Radio Transmiters

Does anyone know were I could maybe find a Radio Transmitter for our teams Edu Bot? I’m my teams new programmer, and I could use some practice programming an Edu Bot with a controller. So far I have a basic little program set up with it. It just goes around in a square. Anyway, If anyone could maybe give me a good website URL that has some transmitters that are relatively cheap that I could order for my team, that would be cool.

~Thanks!
Team 1502 Apprentice Programmer

You can get it from IFI. Good luck.

This Futaba Ground radio is a little bit cheaper and as a bonus you get a couple or servos. http://www2.towerhobbies.com/cgi-bin/wti0001p?&I=LXBCP2**&P=0

I cant seem to find any hobby raidio transmitters on here for an EduBot. Could you maybe supply an exact URL? Thanks.

Thanks Sanddrag. Would this controller work on a standard EduBot?

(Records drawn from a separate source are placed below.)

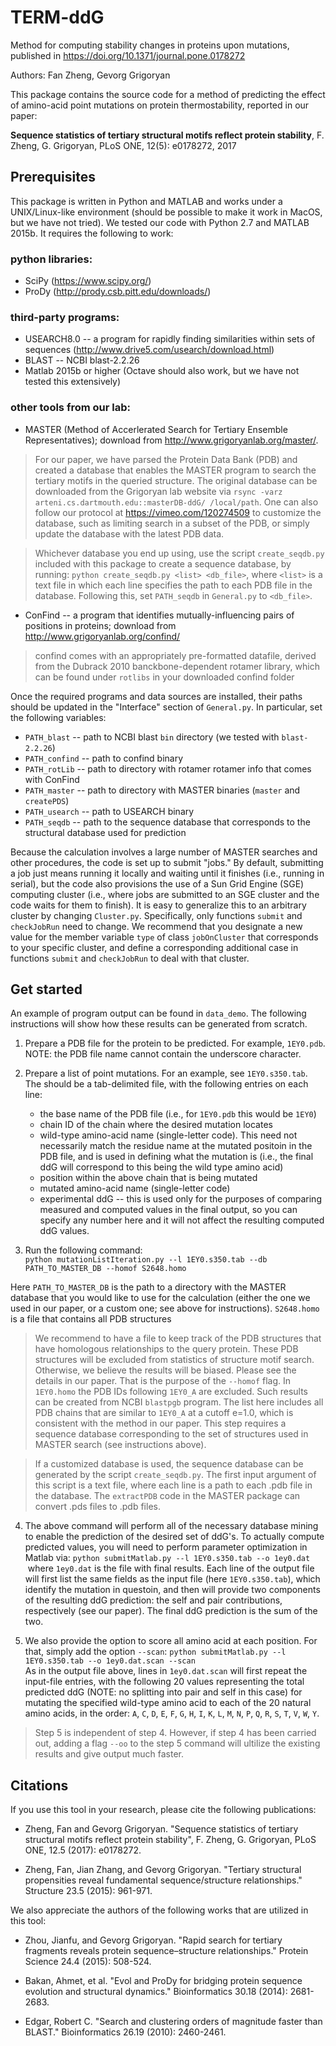 # TERM-ddG
Method for computing stability changes in proteins upon mutations, published in https://doi.org/10.1371/journal.pone.0178272

Authors: Fan Zheng, Gevorg Grigoryan

This package contains the source code for a method of predicting the effect of amino-acid point mutations on protein thermostability, reported in our paper:

**Sequence statistics of tertiary structural motifs reflect protein stability**, F. Zheng, G. Grigoryan, PLoS ONE, 12(5): e0178272, 2017

## Prerequisites

This package is written in Python and MATLAB and works under a UNIX/Linux-like environment (should be possible to make it work in MacOS, but we have not tried). We tested our code with Python 2.7 and MATLAB 2015b. It requires the following to work:

### python libraries:
  * SciPy (https://www.scipy.org/)
  * ProDy (http://prody.csb.pitt.edu/downloads/)

### third-party programs:
* USEARCH8.0 -- a program for rapidly finding similarities within sets of sequences (http://www.drive5.com/usearch/download.html)
* BLAST -- NCBI blast-2.2.26
* Matlab 2015b or higher (Octave should also work, but we have not tested this extensively)

### other tools from our lab:
* MASTER (Method of Accerlerated Search for Tertiary Ensemble Representatives); download from http://www.grigoryanlab.org/master/.

> For our paper, we have parsed the Protein Data Bank (PDB) and created a database that enables the MASTER program to search the tertiary motifs in the queried structure. The original database can be downloaded from the Grigoryan lab website via `rsync -varz arteni.cs.dartmouth.edu::masterDB-ddG/ /local/path`. One can also follow our protocol at https://vimeo.com/120274509 to customize the database, such as limiting search in a subset of the PDB, or simply update the database with the latest PDB data.

> Whichever database you end up using, use the script `create_seqdb.py` included with this package to create a sequence database, by running:
`python create_seqdb.py <list> <db_file>`, where `<list>` is a text file in which each line specifies the path to each PDB file in the database. Following this, set `PATH_seqdb` in `General.py` to `<db_file>`.

* ConFind -- a program that identifies mutually-influencing pairs of positions in proteins; download from http://www.grigoryanlab.org/confind/

> confind comes with an appropriately pre-formatted datafile, derived from the Dubrack 2010 banckbone-dependent rotamer library, which can be found under `rotlibs` in your downloaded confind folder

Once the required programs and data sources are installed, their paths should be updated in the "Interface" section of `General.py`. In particular, set the following variables:
  * `PATH_blast` -- path to NCBI blast `bin` directory (we tested with `blast-2.2.26`)
  * `PATH_confind` -- path to confind binary
  * `PATH_rotLib` -- path to directory with rotamer rotamer info that comes with ConFind
  * `PATH_master` -- path to directory with MASTER binaries (`master` and `createPDS`)
  * `PATH_usearch` -- path to USEARCH binary
  * `PATH_seqdb` -- path to the sequence database that corresponds to the structural database used for prediction

Because the calculation involves a large number of MASTER searches and other procedures, the code is set up to submit "jobs." By default, submitting a job just means running it locally and waiting until it finishes (i.e., running in serial), but the code also provisions the use of a Sun Grid Engine (SGE) computing cluster (i.e., where jobs are submitted to an SGE cluster and the code waits for them to finish). It is easy to generalize this to an arbitrary cluster by changing `Cluster.py`. Specifically, only functions `submit` and `checkJobRun` need to change. We recommend that you designate a new value for the member variable `type` of class `jobOnCluster` that corresponds to your specific cluster, and define a corresponding additional case in functions `submit` and `checkJobRun` to deal with that cluster.


## Get started

An example of program output can be found in `data_demo`. The following instructions will show how these results can be generated from scratch.

1. Prepare a PDB file for the protein to be predicted. For example, `1EY0.pdb`. NOTE: the PDB file name cannot contain the underscore character.

2. Prepare a list of point mutations. For an example, see `1EY0.s350.tab`. The should be a tab-delimited file, with the following entries on each line:
    * the base name of the PDB file (i.e., for `1EY0.pdb` this would be `1EY0`)
    * chain ID of the chain where the desired mutation locates
    * wild-type amino-acid name (single-letter code). This need not necessarily match the residue name at the mutated positoin in the PDB file, and is used in defining what the mutation is (i.e., the final ddG will correspond to this being the wild type amino acid)
    * position within the above chain that is being mutated
    * mutated amino-acid name (single-letter code)
    * experimental ddG -- this is used only for the purposes of comparing measured and computed values in the final output, so you can specify any number here and it will not affect the resulting computed ddG values.

3. Run the following command:  
 `python mutationListIteration.py --l 1EY0.s350.tab --db PATH_TO_MASTER_DB --homof S2648.homo`

Here `PATH_TO_MASTER_DB` is the path to a directory with the MASTER database that you would like to use for the calculation (either the one we used in our paper, or a custom one; see above for instructions). `S2648.homo` is a file that contains all PDB structures 

> We recommend to have a file to keep track of the PDB structures that have homologous relationships to the query protein. These PDB structures will be excluded from statistics of structure motif search. Otherwise, we believe the results will be biased. Please see the details in our paper. That is the purpose of the `--homof` flag. In `1EY0.homo` the PDB IDs following `1EY0_A` are excluded. Such results can be created from NCBI `blastpgb` program. The list here includes all PDB chains that are similar to `1EY0_A` at a cutoff e=1.0, which is consistent with the method in our paper. This step requires a sequence database corresponding to the set of structures used in MASTER search (see instructions above). 

> If a customized database is used, the sequence database can be generated by the script `create_seqdb.py`. The first input argument of this script is a text file, where each line is a path to each .pdb file in the database. The `extractPDB` code in the MASTER package can convert .pds files to .pdb files. 

4. The above command will perform all of the necessary database mining to enable the prediction of the desired set of ddG's. To actually compute predicted values, you will need to perform parameter optimization in Matlab via:
 `python submitMatlab.py --l 1EY0.s350.tab --o 1ey0.dat`
  where `1ey0.dat` is the file with final results. Each line of the output file will first list the same fields as the input file (here `1EY0.s350.tab`), which identify the mutation in questoin, and then will provide two components of the resulting ddG prediction: the self and pair contributions, respectively (see our paper). The final ddG prediction is the sum of the two.
  
5. We also provide the option to score all amino acid at each position. For that, simply add the option `--scan`:
 `python submitMatlab.py --l 1EY0.s350.tab --o 1ey0.dat.scan --scan`  
 As in the output file above, lines in `1ey0.dat.scan` will first repeat the input-file entries, with the following 20 values representing the total predicted ddG (NOTE: no splitting into pair and self in this case) for mutating the specified wild-type amino acid to each of the 20 natural amino acids, in the order: `A`, `C`, `D`, `E`, `F`, `G`, `H`, `I`, `K`, `L`, `M`, `N`, `P`, `Q`, `R`, `S`, `T`, `V`, `W`, `Y`.

> Step 5 is independent of step 4. However, if step 4 has been carried out, adding a flag `--oo` to the step 5 command will ultilize the existing results and give output much faster.

## Citations

If you use this tool in your research, please cite the following publications:

* Zheng, Fan and Gevorg Grigoryan. "Sequence statistics of tertiary structural motifs reflect protein stability", F. Zheng, G. Grigoryan, PLoS ONE, 12.5 (2017): e0178272.

* Zheng, Fan, Jian Zhang, and Gevorg Grigoryan. "Tertiary structural propensities reveal fundamental sequence/structure relationships." Structure 23.5 (2015): 961-971.

We also appreciate the authors of the following works that are utilized in this tool:

* Zhou, Jianfu, and Gevorg Grigoryan. "Rapid search for tertiary fragments reveals protein sequence–structure relationships." Protein Science 24.4 (2015): 508-524.

* Bakan, Ahmet, et al. "Evol and ProDy for bridging protein sequence evolution and structural dynamics." Bioinformatics 30.18 (2014): 2681-2683.

* Edgar, Robert C. "Search and clustering orders of magnitude faster than BLAST." Bioinformatics 26.19 (2010): 2460-2461.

If it is the 2004 Mini-RC (programmed in C) as in the IFI link above, then yes it will definitely work. We use that exact radio with ours. There are some more radios here http://robotcombat.com/marketplace_rc.html but the one I lined to earlier at Tower Hobbies is the cheapest I have found. It is 4 channel. You can use two radios, or get one radio with more channels if your project requires more functionality than four channels can provide. You can think of the 4 chanel radio as two dual axis (x and y) joysticks with no buttons.

Ok. Thank you very much. Like I said, this is just a practice robot. Once the rest of my team gets most of it finished, we are going to make a mini Omni Bot. That will prove to be interesting to program as my first real program.

On the serial port for the FIRST transmitter/receivers pin 1 is +5 volt power right?

If you just want to be able to supply some inputs to the robot controller you can use the application available for download here: members.cox.net/seanwitte. The RC must be connected to the PC via a serial cable, but its good for basic testing. The UI has four “virtual” joysticks and 8 switch inputs and received 8 bytes, 16 bits, and 6 ints of feedback from the RC. You can also capture and plot up to ten of the channels.